Medicare supplemental insurance companies set different premiums through level entry age rating or community rating. Level entry age rating determines premiums based on the age of the individual when the individual first purchases the Medicare supplemental policy. Community rating sets premiums based on the entire community insured by the Medicare supplemental policies. It is suggested that Medicare supplemental insurance companies should implement a community rating system, where insurers set rates, in two pools, one for those eligible for Medicare because of age, and one for those eligible for Medicare because of a disability or because of end-stage renal disease.
Summary: On or after January 1, 1996, the maximum preexisting condition limitation is three months.
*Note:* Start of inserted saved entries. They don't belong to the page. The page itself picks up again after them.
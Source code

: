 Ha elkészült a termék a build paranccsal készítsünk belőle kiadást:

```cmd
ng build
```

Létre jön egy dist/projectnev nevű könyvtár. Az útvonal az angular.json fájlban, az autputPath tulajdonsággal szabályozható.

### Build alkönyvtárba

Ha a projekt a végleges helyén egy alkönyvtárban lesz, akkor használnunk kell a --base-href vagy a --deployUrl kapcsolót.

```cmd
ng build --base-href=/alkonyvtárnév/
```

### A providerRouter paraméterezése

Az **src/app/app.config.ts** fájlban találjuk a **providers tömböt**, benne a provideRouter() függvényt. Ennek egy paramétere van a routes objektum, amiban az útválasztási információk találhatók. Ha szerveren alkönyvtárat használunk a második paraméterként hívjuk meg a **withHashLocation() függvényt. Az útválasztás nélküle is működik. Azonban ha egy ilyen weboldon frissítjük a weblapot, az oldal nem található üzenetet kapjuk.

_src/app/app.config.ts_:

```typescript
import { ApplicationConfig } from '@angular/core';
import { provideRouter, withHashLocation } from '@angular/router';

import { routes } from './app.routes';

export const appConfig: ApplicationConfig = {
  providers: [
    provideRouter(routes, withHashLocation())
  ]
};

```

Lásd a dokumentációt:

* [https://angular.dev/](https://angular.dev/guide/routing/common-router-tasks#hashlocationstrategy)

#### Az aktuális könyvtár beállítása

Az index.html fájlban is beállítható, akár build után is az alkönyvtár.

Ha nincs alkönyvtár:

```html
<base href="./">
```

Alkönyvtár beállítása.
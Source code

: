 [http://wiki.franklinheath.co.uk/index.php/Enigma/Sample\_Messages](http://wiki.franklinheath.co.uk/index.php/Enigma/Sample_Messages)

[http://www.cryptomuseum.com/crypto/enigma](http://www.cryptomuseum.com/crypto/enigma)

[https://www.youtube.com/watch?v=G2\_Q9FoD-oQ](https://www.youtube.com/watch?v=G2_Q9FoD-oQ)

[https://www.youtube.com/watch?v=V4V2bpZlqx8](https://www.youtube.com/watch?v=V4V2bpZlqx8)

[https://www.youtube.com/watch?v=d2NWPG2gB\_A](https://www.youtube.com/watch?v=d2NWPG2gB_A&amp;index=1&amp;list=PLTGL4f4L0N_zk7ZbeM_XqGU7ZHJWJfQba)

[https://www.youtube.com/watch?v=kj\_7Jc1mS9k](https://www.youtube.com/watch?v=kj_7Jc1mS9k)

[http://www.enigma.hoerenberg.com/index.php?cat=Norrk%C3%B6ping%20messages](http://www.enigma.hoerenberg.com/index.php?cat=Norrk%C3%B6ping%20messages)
On or after January 1, 1996, full transfer and portability among and between the Medicare supplemental policies with standardized benefit plans B,C,D,E,F, or G are provided without regard to insurability. Transfer is assured between policyholders of plans A,H, I, J from company to company, but strictly from plan to plan. For example, a current policyholder with a plan H from company X can transfer to company Y, but can only be eligible for plan H.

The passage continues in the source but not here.